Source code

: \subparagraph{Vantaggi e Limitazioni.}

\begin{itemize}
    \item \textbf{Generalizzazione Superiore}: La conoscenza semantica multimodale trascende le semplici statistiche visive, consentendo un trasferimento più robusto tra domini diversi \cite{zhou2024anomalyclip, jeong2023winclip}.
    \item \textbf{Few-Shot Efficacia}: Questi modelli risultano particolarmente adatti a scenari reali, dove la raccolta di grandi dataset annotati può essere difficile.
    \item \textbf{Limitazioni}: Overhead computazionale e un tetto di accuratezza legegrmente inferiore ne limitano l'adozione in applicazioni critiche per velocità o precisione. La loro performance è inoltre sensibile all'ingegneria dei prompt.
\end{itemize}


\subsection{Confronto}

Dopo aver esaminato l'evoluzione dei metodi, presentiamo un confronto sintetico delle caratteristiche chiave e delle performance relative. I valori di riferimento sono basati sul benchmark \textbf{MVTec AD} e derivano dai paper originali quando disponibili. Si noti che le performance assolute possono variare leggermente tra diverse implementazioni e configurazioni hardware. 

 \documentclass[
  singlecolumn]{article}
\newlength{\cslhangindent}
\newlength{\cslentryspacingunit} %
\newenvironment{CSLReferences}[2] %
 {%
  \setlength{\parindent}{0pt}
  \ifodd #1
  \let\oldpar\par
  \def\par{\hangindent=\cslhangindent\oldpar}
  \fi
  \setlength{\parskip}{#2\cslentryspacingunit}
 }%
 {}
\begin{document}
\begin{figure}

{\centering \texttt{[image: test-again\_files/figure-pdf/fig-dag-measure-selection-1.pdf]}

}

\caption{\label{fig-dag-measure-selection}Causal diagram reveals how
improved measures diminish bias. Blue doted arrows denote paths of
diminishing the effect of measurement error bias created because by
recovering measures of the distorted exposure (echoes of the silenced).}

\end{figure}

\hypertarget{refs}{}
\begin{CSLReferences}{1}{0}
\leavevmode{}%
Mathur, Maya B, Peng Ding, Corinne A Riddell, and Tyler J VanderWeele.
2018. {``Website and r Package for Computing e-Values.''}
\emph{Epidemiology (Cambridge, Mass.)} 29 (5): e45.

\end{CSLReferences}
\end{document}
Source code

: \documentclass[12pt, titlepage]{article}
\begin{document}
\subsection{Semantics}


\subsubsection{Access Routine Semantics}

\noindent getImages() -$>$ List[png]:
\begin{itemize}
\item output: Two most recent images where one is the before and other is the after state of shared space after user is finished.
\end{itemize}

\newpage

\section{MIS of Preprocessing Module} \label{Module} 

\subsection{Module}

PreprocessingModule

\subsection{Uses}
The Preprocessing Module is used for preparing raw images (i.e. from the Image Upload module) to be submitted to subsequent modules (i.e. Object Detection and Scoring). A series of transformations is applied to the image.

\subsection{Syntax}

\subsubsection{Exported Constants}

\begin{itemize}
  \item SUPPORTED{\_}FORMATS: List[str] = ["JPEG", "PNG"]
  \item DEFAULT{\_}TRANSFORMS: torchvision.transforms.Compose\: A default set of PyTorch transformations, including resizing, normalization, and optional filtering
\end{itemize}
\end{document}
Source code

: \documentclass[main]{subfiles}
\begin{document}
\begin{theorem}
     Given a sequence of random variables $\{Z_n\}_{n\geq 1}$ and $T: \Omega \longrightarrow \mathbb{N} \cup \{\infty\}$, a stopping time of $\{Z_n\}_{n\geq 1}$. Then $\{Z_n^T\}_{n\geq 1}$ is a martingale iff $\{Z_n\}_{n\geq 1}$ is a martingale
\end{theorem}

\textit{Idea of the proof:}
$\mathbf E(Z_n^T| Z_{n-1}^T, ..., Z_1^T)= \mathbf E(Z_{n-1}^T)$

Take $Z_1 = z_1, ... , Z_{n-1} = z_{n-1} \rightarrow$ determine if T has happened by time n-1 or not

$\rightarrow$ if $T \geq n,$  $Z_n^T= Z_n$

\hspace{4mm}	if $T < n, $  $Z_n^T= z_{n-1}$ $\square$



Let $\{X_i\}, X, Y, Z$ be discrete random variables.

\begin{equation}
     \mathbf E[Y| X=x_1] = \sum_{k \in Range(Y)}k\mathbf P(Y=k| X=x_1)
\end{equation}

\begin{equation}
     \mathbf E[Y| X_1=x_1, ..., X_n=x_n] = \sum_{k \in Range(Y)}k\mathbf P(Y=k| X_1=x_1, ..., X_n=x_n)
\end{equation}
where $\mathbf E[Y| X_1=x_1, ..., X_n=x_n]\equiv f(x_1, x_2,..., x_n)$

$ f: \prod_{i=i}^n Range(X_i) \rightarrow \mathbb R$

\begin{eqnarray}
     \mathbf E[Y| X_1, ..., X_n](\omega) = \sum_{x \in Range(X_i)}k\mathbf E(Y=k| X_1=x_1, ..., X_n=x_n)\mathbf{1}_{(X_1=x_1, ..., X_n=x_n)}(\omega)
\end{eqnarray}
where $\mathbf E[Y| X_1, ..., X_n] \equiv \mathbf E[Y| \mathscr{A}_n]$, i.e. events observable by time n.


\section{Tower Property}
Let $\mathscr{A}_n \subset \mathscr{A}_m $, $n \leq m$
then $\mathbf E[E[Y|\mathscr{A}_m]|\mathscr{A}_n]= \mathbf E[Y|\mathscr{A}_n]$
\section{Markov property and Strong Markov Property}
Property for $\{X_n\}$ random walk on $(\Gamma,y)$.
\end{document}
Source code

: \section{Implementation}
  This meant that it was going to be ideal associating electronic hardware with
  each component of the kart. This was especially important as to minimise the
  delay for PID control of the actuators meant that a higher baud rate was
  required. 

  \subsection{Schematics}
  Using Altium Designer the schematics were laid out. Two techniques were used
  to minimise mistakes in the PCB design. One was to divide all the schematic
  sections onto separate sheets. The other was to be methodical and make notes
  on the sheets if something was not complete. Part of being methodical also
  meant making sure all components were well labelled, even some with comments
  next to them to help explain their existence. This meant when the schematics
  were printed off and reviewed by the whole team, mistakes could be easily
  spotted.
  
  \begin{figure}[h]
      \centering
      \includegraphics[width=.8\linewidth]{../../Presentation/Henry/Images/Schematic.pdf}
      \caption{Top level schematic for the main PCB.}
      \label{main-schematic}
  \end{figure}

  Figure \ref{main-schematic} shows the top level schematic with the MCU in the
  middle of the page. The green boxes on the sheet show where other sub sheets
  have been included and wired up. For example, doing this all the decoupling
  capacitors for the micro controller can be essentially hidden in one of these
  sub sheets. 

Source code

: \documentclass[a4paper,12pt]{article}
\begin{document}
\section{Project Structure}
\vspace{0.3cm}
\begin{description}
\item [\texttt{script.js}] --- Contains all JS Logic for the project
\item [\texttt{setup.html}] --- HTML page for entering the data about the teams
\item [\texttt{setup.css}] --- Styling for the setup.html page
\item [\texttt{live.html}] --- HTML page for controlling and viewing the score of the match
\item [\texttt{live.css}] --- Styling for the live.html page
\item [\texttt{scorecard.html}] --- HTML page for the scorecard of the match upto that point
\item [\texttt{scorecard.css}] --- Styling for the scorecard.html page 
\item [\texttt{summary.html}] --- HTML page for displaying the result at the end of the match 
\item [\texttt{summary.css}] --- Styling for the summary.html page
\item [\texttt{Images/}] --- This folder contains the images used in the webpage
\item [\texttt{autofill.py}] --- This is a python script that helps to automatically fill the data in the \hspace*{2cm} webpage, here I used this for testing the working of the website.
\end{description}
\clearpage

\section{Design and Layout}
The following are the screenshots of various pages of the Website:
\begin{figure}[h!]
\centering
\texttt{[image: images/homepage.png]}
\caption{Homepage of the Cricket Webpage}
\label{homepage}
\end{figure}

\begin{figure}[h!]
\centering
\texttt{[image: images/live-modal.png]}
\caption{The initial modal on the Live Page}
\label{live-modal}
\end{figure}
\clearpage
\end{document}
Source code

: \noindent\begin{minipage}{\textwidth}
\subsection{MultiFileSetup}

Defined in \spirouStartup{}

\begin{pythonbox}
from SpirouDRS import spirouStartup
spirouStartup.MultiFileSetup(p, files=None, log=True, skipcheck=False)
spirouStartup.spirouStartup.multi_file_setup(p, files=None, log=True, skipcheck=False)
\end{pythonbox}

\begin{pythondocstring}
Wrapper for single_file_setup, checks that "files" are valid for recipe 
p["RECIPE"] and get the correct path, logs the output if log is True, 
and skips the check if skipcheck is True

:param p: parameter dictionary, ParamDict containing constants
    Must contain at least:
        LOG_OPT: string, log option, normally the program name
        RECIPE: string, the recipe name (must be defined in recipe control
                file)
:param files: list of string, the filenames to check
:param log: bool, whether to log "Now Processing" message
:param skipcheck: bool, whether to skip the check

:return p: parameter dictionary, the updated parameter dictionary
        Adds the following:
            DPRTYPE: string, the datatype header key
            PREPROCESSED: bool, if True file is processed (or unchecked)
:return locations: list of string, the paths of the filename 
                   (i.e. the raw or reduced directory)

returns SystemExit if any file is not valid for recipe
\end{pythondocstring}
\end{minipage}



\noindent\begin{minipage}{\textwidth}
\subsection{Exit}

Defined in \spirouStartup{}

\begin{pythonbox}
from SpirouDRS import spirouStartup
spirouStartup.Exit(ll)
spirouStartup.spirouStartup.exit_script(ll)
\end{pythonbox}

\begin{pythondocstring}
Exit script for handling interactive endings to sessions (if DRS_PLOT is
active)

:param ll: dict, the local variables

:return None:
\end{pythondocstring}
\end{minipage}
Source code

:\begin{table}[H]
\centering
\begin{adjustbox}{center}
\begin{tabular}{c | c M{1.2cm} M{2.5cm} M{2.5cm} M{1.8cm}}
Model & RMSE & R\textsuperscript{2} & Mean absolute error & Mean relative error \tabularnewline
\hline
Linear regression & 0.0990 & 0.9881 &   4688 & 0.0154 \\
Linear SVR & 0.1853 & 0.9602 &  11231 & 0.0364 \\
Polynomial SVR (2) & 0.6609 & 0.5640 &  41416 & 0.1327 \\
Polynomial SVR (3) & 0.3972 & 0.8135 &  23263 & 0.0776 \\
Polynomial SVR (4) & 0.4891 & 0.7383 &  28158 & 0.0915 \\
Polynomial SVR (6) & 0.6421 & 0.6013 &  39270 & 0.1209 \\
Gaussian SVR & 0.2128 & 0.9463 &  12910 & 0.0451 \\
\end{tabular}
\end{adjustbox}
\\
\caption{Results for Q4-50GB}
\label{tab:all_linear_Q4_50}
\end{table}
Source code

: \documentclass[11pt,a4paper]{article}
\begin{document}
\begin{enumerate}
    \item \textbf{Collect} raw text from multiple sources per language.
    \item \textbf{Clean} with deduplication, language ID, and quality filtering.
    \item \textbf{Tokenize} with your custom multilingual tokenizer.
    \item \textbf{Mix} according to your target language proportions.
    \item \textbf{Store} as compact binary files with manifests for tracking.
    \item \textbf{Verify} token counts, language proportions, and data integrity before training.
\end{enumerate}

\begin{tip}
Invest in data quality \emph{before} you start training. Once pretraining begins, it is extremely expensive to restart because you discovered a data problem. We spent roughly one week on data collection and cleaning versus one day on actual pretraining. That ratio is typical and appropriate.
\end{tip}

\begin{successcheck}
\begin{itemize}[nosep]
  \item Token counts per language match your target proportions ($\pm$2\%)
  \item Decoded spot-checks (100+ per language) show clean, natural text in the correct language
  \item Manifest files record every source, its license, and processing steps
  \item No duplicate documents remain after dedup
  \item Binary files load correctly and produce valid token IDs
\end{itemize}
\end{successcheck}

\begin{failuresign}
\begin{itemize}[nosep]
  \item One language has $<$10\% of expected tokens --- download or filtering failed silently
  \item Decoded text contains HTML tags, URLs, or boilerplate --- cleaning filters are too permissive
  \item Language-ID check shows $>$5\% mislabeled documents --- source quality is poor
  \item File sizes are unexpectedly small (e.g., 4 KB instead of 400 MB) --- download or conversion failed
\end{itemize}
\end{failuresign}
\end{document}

(Work request): From the data, pick out every line that includes "setlength".

(Written solution):
  \setlength{\parindent}{0pt}
  \setlength{\parskip}{#2\cslentryspacingunit}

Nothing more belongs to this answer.